El genio está definido como una «capacidad mental extraordinaria para crear o inventar cosas nuevas y admirables», según el diccionario. Sin embargo, el genio también es el carácter o pundonor para hacer o decir algo en lo que se cree.

Así que la tríada virtuosa del arte coincide en estos aspectos: inventiva, individualidad y disposición para realizar lo propuesto. El artista es un creador: entiéndase que el genio es la fuerza de ánimo o espíritu para crear (inventar) una obra personal (individual) y original (auténtica, o personal). Por lo tanto, no hay nadie más que pueda crear la obra de un artista salvo él mismo. Tal vez parezca otra obviedad, pero volvamos a reflexionarlo cuando nos encontremos con obras que curiosamente se parezcan mucho unas a otras.

Y si alguien se pregunta cómo puede iniciarse a alguien en una disciplina artística, solo se me ocurre una respuesta que leí en el ensayo del escritor mexicano Humberto Guzmán, Aprendiz de novelista: en sentido estricto, no se puede enseñar a alguien a escribir, a pintar o a componer música porque en el arte no hay fórmulas ni métodos preestablecidos que determinen cómo se consigue una obra que pretende ser íntima y personal. Lo que puede hacerse, en todo caso, y como sugiere Guzmán, es «ayudar a un aprendiz (…) a dar los primeros pasos» en la disciplina que elija. Esto es: compartiendo la experiencia personal y técnica de quien ejerce el mismo oficio con la esperanza de alumbrarle un poco el camino que el artista en ciernes ha decidido tomar, ya que «el mayor desarrollo ―sigue Guzmán―, el grande y personal, lo tendrá que hacer él mismo frente a los retos que representarán cada una de sus obras», y nadie más.

Así, pues, la tríada del arte estaría completa. Lo que queda es seguir experimentando.
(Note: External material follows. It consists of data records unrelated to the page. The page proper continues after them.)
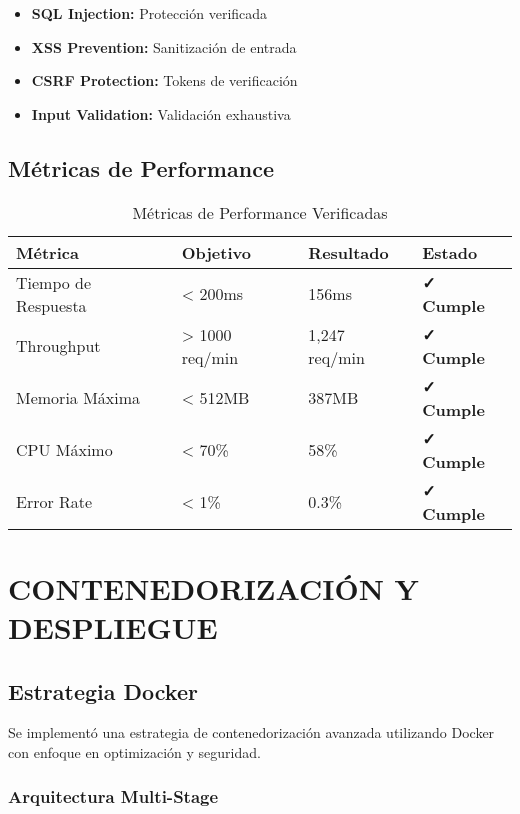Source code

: \documentclass[12pt,a4paper]{article}
\begin{document}
\begin{itemize}
    \item \textbf{SQL Injection:} Protección verificada
    \item \textbf{XSS Prevention:} Sanitización de entrada
    \item \textbf{CSRF Protection:} Tokens de verificación
    \item \textbf{Input Validation:} Validación exhaustiva
\end{itemize}

\subsection{Métricas de Performance}

\begin{table}[h]
\centering
\begin{tabularx}{\textwidth}{|X|X|X|X|}
\hline
\textbf{Métrica} & \textbf{Objetivo} & \textbf{Resultado} & \textbf{Estado} \\
\hline
Tiempo de Respuesta & < 200ms & 156ms & \textcolor{epngreen}{\textbf{✓ Cumple}} \\
\hline
Throughput & > 1000 req/min & 1,247 req/min & \textcolor{epngreen}{\textbf{✓ Cumple}} \\
\hline
Memoria Máxima & < 512MB & 387MB & \textcolor{epngreen}{\textbf{✓ Cumple}} \\
\hline
CPU Máximo & < 70\% & 58\% & \textcolor{epngreen}{\textbf{✓ Cumple}} \\
\hline
Error Rate & < 1\% & 0.3\% & \textcolor{epngreen}{\textbf{✓ Cumple}} \\
\hline
\end{tabularx}
\caption{Métricas de Performance Verificadas}
\end{table}

\section{CONTENEDORIZACIÓN Y DESPLIEGUE}

\subsection{Estrategia Docker}

Se implementó una estrategia de contenedorización avanzada utilizando Docker con enfoque en optimización y seguridad.

\subsubsection{Arquitectura Multi-Stage}
\end{document}
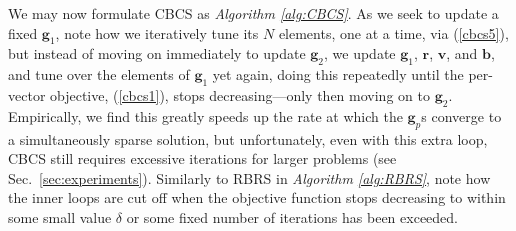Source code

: \documentclass[final]{siamltex}
\newcommand{\la}[1]{\mbox{$\mathbf{#1}$}}  \newcommand{\sst}[1]{\mbox{\scriptsize{#1}}}
\begin{document}
    We may now formulate CBCS as {\em{Algorithm \ref{alg:CBCS}}}.  As
    we seek to update a fixed $\la{g}_1$, note how we iteratively tune
    its $N$ elements, one at a time, via (\ref{cbcs5}), but instead of
    moving on immediately to update $\la{g}_2$, we update $\la{g}_1$,
    $\la{r}$, $\la{v}$, and $\la{b}$, and tune over the elements of
    $\la{g}_1$ yet again, doing this repeatedly until the per-vector
    objective, (\ref{cbcs1}), stops decreasing---only then moving on
    to $\la{g}_2$.  Empirically, we find this greatly speeds up the
    rate at which the $\la{g}_p$s converge to a simultaneously sparse
    solution, but unfortunately, even with this extra loop, CBCS still
    requires excessive iterations for larger problems (see
    Sec.~\ref{sec:experiments}).  Similarly to RBRS in {\em{Algorithm
    \ref{alg:RBRS}}}, note how the inner loops are cut off when the
    objective function stops decreasing to within some small value
    $\delta$ or some fixed number of iterations has been exceeded.
\end{document}
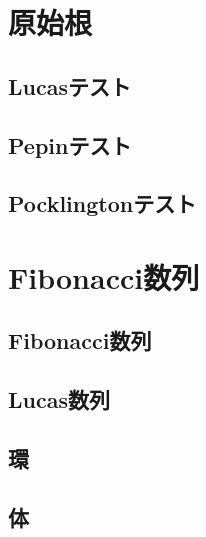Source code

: \section{原始根}
\subsection{Lucasテスト}

\subsection{Pepinテスト}

\subsection{Pocklingtonテスト}


\section{Fibonacci数列}
\subsection{Fibonacci数列}

\subsection{Lucas数列}

\subsection{環}

\subsection{体}


\newpage
\printindex




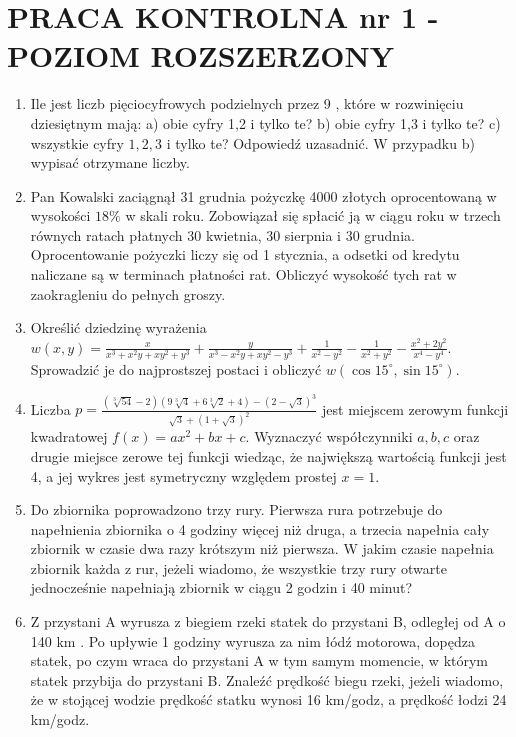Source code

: \documentclass[10pt]{article}
\begin{document}
\section*{PRACA KONTROLNA nr 1 - POZIOM ROZSZERZONY}
\begin{enumerate}
  \item Ile jest liczb pięciocyfrowych podzielnych przez 9 , które w rozwinięciu dziesiętnym mają: a) obie cyfry 1,2 i tylko te? b) obie cyfry 1,3 i tylko te? c) wszystkie cyfry $1,2,3$ i tylko te? Odpowiedź uzasadnić. W przypadku b) wypisać otrzymane liczby.
  \item Pan Kowalski zaciągnął 31 grudnia pożyczkę 4000 złotych oprocentowaną w wysokości $18 \%$ w skali roku. Zobowiązał się spłacić ją w ciągu roku w trzech równych ratach płatnych 30 kwietnia, 30 sierpnia i 30 grudnia. Oprocentowanie pożyczki liczy się od 1 stycznia, a odsetki od kredytu naliczane są w terminach płatności rat. Obliczyć wysokość tych rat w zaokragleniu do pełnych groszy.
  \item Określić dziedzinę wyrażenia\\
$w(x, y)=\frac{x}{x^{3}+x^{2} y+x y^{2}+y^{3}}+\frac{y}{x^{3}-x^{2} y+x y^{2}-y^{3}}+\frac{1}{x^{2}-y^{2}}-\frac{1}{x^{2}+y^{2}}-\frac{x^{2}+2 y^{2}}{x^{4}-y^{4}}$.\\
Sprowadzić je do najprostszej postaci i obliczyć $w\left(\cos 15^{\circ}, \sin 15^{\circ}\right)$.
  \item Liczba $p=\frac{(\sqrt[3]{54}-2)(9 \sqrt[3]{4}+6 \sqrt[3]{2}+4)-(2-\sqrt{3})^{3}}{\sqrt{3}+(1+\sqrt{3})^{2}}$ jest miejscem zerowym funkcji kwadratowej $f(x)=a x^{2}+b x+c$. Wyznaczyć współczynniki $a, b, c$ oraz drugie miejsce zerowe tej funkcji wiedząc, że największą wartością funkcji jest 4, a jej wykres jest symetryczny względem prostej $x=1$.
  \item Do zbiornika poprowadzono trzy rury. Pierwsza rura potrzebuje do napełnienia zbiornika o 4 godziny więcej niż druga, a trzecia napełnia cały zbiornik w czasie dwa razy krótszym niż pierwsza. W jakim czasie napełnia zbiornik każda z rur, jeżeli wiadomo, że wszystkie trzy rury otwarte jednocześnie napełniają zbiornik w ciągu 2 godzin i 40 minut?
  \item Z przystani A wyrusza z biegiem rzeki statek do przystani B, odległej od A o 140 km . Po upływie 1 godziny wyrusza za nim łódź motorowa, dopędza statek, po czym wraca do przystani A w tym samym momencie, w którym statek przybija do przystani B. Znaleźć prędkość biegu rzeki, jeżeli wiadomo, że w stojącej wodzie prędkość statku wynosi 16 km/godz, a prędkość łodzi 24 km/godz.
\end{enumerate}
\end{document}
O parafraseando lo dicho por Samuel Beckett: hay que intentarlo y fracasar, fracasar nuevamente, pero fracasar mejor.

El artista original y con personalidad toma elementos de sus maestros, o a los que considera como tales: vivos o muertos, coterráneos o extranjeros, de su mismo mundo cultural o ajeno, por igual mujeres que hombres.

Una cosa más

Es posible que quien haya llegado hasta este punto sienta una especie de vértigo o desesperanza. Al menos yo todavía la siento porque cada que lo pienso, asumo que mi obra no alcanzará la categoría de arte. Y es probable que no lo haga. Sin embargo, no hay otra forma de descubrirlo que seguir creando.

Como última reflexión de este texto puedo decir que, si bien hay quienes poseen un talento nato, no debemos apostar todas nuestras fichas a esa sola carta. En realidad, el talento solo facilita el trabajo, pero de nada sirve si no está acompañado por la disciplina y la tenacidad. Es en este par de cualidades en las que podemos y debemos entrenarnos si queremos crear una obra personal. Tal vez no alcancemos la talla o relevancia de Joyce en la literatura, pero si somos capaces de evitar la tentación de imitar a otros a destajo, o de controlar el furor que causa pertenecer a algún grupo con una etiqueta, especialmente de origen comercial, tal vez podamos escuchar nuestra propia voz y crear, a partir de ella, una obra quizás modesta, sí, pero auténtica. Y eso es mucho más valioso que aparecer en la fotografía grupal de alguna corriente, o como la de las graduaciones universitarias, donde apenas se distinguen unos rostros de otros, y que no dicen nada más que yo estuve ahí (¿cuántos colados habrán aparecido en ellas?).